**WORK TO COMPLETE**
What is needed is an exact copy of the line where "- Restart or" appears plus every later line in the material.

**RECORDS SUPPLIED**
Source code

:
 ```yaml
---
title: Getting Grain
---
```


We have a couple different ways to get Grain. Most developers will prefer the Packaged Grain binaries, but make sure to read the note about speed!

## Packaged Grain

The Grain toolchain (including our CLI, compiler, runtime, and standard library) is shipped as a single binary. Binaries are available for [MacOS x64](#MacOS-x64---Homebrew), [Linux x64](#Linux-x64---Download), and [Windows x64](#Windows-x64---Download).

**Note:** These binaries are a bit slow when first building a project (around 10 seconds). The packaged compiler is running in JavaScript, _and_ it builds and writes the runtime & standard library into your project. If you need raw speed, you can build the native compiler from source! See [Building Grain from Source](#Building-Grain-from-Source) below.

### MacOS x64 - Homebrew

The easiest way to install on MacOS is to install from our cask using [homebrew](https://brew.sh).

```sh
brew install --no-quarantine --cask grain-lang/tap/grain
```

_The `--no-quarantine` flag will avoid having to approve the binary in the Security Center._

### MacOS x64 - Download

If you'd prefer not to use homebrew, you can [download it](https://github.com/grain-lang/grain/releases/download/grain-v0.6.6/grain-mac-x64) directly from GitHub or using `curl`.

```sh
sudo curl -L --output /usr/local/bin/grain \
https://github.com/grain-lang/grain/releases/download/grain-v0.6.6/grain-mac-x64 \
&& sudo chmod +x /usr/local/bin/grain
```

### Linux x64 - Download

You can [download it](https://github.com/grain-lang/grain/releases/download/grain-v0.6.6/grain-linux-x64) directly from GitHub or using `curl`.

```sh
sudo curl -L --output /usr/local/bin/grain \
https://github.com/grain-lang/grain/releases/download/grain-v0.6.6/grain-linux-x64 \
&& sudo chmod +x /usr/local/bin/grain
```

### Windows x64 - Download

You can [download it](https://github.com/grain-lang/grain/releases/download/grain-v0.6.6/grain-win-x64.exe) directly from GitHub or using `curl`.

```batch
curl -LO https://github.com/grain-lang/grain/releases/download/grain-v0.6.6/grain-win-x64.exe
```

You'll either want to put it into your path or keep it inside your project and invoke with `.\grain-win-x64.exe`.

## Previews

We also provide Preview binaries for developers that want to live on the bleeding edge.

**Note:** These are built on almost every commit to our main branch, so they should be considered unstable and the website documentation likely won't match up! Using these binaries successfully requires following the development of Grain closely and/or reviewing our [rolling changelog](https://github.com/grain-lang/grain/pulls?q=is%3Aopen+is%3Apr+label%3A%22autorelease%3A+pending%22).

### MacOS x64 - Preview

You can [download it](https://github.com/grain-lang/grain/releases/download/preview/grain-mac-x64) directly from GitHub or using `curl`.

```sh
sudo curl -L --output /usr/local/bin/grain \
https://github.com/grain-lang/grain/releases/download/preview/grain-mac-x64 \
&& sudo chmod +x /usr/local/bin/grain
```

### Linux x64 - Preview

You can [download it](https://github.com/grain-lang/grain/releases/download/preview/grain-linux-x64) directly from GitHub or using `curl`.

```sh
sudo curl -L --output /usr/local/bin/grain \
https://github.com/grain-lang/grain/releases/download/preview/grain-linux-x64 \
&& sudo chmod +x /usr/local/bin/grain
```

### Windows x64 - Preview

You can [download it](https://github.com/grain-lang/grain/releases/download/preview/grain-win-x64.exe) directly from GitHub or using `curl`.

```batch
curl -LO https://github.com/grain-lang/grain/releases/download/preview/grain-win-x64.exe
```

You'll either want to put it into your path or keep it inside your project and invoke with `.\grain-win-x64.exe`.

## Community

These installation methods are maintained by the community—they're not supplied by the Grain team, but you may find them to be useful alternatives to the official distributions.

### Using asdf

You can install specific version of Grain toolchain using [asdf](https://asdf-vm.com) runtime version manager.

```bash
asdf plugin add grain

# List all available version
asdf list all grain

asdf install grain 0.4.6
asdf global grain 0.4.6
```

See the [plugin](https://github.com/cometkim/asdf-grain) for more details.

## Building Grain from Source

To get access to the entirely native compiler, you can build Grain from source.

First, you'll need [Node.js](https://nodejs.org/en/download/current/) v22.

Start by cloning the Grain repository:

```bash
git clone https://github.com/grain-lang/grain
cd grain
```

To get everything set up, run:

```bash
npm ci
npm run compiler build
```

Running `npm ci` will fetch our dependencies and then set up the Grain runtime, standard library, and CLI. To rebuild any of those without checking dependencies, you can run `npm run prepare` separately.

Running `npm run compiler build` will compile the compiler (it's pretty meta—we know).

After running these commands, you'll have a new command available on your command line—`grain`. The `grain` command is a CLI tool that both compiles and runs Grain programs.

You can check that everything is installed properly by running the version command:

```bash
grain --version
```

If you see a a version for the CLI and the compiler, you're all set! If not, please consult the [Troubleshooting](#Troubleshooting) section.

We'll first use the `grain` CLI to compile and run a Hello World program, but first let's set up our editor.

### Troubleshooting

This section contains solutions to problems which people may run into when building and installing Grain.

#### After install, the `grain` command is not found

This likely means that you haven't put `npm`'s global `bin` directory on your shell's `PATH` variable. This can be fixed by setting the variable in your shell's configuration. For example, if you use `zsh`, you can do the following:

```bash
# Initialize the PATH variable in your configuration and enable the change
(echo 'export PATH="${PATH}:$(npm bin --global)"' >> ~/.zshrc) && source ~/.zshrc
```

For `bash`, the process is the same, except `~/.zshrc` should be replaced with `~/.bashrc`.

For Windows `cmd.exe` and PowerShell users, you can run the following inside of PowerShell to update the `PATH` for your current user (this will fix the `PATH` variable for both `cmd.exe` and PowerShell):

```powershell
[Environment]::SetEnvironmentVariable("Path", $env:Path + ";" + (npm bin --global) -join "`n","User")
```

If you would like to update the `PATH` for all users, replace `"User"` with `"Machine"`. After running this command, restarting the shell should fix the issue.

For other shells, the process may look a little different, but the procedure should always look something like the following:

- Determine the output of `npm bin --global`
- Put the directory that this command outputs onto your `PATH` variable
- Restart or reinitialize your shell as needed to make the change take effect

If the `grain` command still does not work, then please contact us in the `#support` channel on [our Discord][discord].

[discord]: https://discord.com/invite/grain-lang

**THE ANSWER**
- Restart or reinitialize your shell as needed to make the change take effect

If the `grain` command still does not work, then please contact us in the `#support` channel on [our Discord][discord].

[discord]: https://discord.com/invite/grain-lang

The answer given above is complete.